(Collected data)

------------------------------------------------------------

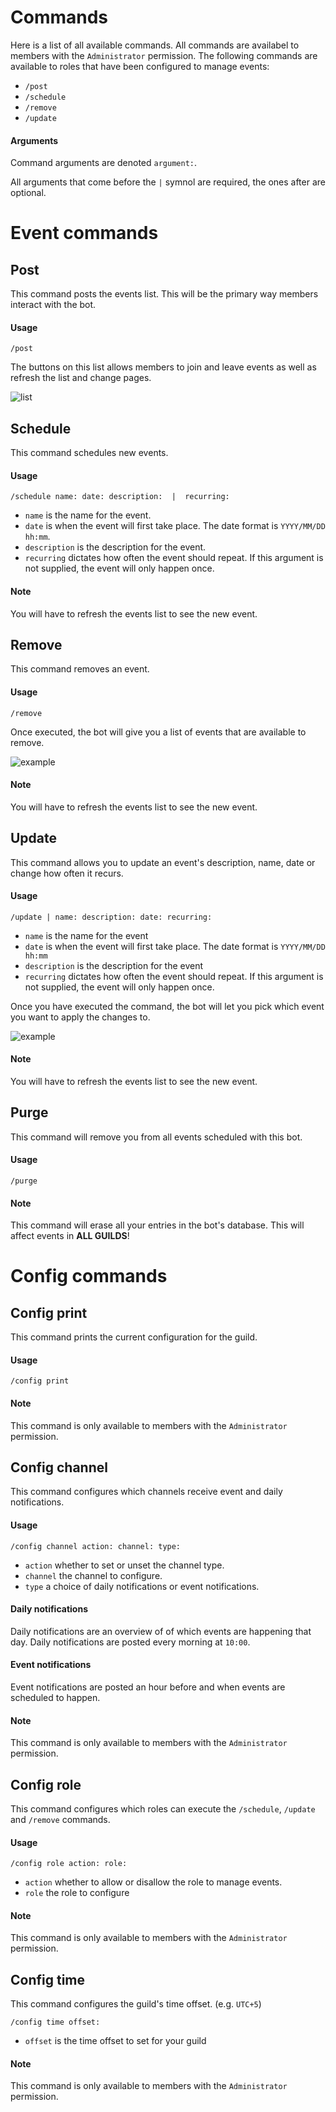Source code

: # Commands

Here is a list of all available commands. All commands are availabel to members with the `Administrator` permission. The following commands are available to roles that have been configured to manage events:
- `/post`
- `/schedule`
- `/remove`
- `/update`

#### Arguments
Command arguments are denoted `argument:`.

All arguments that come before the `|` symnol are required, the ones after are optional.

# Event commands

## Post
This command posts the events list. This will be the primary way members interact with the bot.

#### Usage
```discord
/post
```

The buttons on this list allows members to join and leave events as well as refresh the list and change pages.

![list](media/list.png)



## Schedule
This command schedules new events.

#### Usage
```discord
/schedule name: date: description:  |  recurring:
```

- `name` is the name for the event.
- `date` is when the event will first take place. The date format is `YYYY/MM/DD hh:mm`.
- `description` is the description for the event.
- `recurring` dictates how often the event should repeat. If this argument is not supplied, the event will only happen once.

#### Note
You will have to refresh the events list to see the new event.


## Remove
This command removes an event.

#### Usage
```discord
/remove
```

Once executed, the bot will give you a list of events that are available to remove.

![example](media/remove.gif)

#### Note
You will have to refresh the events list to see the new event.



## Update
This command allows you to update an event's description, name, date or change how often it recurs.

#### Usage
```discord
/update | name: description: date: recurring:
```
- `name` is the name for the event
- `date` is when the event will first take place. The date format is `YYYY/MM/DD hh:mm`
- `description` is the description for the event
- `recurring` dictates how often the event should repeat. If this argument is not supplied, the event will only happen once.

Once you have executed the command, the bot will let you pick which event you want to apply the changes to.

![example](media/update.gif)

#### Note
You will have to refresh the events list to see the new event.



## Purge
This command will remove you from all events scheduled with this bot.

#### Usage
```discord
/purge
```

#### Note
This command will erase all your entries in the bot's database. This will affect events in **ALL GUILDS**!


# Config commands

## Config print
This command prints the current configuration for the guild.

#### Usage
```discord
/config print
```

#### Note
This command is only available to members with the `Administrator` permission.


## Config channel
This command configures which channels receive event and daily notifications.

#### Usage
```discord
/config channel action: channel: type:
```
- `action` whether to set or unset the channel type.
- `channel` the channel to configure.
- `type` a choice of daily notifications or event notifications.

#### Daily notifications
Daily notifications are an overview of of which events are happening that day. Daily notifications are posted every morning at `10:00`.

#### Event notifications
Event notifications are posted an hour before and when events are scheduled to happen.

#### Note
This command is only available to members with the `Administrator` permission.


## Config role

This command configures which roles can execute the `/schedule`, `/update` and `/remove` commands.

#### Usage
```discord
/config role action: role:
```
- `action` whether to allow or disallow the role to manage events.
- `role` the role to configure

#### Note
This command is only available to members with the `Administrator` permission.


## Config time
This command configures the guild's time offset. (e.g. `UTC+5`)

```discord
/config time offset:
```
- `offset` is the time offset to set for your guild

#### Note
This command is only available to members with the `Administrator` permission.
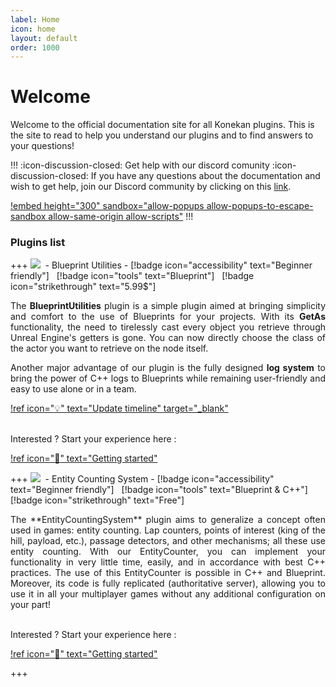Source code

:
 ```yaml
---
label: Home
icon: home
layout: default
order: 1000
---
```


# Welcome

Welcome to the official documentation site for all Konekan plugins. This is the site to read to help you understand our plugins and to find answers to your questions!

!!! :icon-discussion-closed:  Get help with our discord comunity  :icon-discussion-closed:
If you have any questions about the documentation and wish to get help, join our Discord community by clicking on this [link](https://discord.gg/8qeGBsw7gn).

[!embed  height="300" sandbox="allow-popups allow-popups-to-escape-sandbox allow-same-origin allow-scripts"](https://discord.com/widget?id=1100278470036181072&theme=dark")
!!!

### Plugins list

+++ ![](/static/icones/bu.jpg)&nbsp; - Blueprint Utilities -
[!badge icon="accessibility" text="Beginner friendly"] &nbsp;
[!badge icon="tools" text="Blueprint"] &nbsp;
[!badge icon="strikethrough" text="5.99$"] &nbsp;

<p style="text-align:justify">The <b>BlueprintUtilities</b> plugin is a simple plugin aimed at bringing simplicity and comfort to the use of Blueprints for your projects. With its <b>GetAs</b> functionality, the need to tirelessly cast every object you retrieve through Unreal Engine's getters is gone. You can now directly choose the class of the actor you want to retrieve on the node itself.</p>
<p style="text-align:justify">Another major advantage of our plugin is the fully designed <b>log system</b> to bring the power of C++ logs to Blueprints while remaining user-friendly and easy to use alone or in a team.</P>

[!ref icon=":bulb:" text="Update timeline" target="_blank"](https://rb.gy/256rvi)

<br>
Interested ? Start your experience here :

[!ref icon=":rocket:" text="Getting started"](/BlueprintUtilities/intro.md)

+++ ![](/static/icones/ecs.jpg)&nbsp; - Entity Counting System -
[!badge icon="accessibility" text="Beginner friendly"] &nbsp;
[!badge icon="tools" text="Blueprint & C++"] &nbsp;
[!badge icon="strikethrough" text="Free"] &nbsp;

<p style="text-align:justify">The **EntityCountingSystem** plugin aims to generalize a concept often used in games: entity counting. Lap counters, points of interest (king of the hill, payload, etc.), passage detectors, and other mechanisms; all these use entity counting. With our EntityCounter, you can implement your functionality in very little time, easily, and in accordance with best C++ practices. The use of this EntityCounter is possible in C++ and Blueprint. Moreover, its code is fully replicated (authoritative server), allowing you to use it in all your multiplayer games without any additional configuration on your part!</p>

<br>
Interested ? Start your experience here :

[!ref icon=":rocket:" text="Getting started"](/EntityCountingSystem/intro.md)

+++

------------------------------------------------------------

● TASK DIRECTIONS: The total, and only the total: count the lines above that contain "configures".

● EXPECTED OUTPUT: 3